- What is being asked: Transcribe, word for word and without additions, each line below from the one containing "consistency issues in" through the one containing "in storage-bound environments.", both ends included.

Exercise material below:

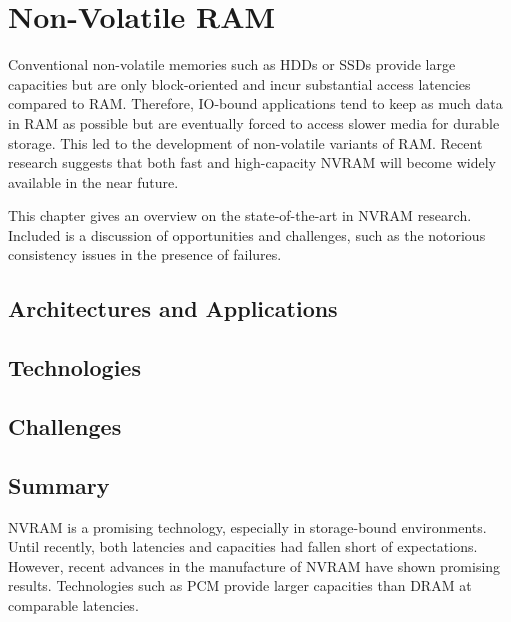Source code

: \chapter{Non-Volatile RAM}
\label{ch:nvram}

Conventional non-volatile memories such as \acp{HDD} or \acp{SSD} provide large
capacities but are only block-oriented and incur substantial access latencies
compared to \ac{RAM}. Therefore, \ac{IO}-bound applications tend to keep as much
data in \ac{RAM} as possible but are eventually forced to access slower media
for durable storage. This led to the development of non-volatile variants of
\ac{RAM}. Recent research suggests that both fast and high-capacity \ac{NVRAM}
will become widely available in the near future.

This chapter gives an overview on the state-of-the-art in \ac{NVRAM} research.
Included is a discussion of opportunities and challenges, such as the notorious
consistency issues in the presence of failures.

\section{Architectures and Applications}
\label{ch:nvram-architectures}


\section{Technologies}
\label{ch:nvram-technologies}


\section{Challenges}
\label{ch:nvram-challenges}


% 

\section{Summary}
\label{ch:nvram-summary}

\ac{NVRAM} is a promising technology, especially in storage-bound environments.
Until recently, both latencies and capacities had fallen short of expectations.
However, recent advances in the manufacture of \ac{NVRAM} have shown promising
results. Technologies such as \ac{PCM} provide larger capacities than \ac{DRAM}
at comparable latencies.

End of Exercise material.

- Answer to this problem:
consistency issues in the presence of failures.

\section{Architectures and Applications}
\label{ch:nvram-architectures}


\section{Technologies}
\label{ch:nvram-technologies}


\section{Challenges}
\label{ch:nvram-challenges}


% 

\section{Summary}
\label{ch:nvram-summary}

\ac{NVRAM} is a promising technology, especially in storage-bound environments.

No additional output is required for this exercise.